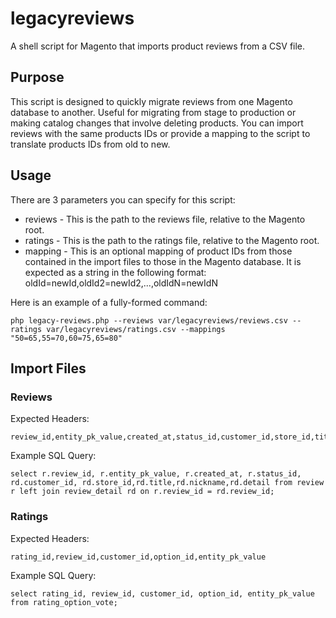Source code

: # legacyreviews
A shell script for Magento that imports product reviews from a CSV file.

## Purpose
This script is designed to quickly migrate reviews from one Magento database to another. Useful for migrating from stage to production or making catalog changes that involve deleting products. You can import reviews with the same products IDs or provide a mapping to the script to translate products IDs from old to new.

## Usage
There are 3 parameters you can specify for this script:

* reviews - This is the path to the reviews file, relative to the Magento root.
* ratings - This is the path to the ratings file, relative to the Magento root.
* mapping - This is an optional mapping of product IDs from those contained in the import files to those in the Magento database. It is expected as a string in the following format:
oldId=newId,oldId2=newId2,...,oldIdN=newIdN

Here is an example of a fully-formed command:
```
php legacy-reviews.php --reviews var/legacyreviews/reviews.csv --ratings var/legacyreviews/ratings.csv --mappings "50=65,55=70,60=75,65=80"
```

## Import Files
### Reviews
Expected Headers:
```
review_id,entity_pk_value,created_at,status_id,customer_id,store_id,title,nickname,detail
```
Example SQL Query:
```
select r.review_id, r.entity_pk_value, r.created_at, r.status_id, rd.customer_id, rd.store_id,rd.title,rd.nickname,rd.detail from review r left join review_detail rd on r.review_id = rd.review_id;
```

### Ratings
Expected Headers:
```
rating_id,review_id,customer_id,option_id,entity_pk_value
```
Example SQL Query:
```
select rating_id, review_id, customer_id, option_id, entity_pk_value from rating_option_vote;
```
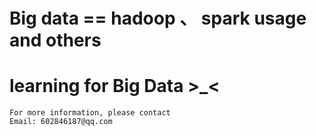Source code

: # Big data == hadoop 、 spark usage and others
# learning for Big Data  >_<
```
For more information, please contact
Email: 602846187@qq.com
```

+++

Your task »
Among the lines of the material, find those holding the word "script" and return them.

Finished exercise »
A shell script for Magento that imports product reviews from a CSV file.
This script is designed to quickly migrate reviews from one Magento database to another. Useful for migrating from stage to production or making catalog changes that involve deleting products. You can import reviews with the same products IDs or provide a mapping to the script to translate products IDs from old to new.
There are 3 parameters you can specify for this script:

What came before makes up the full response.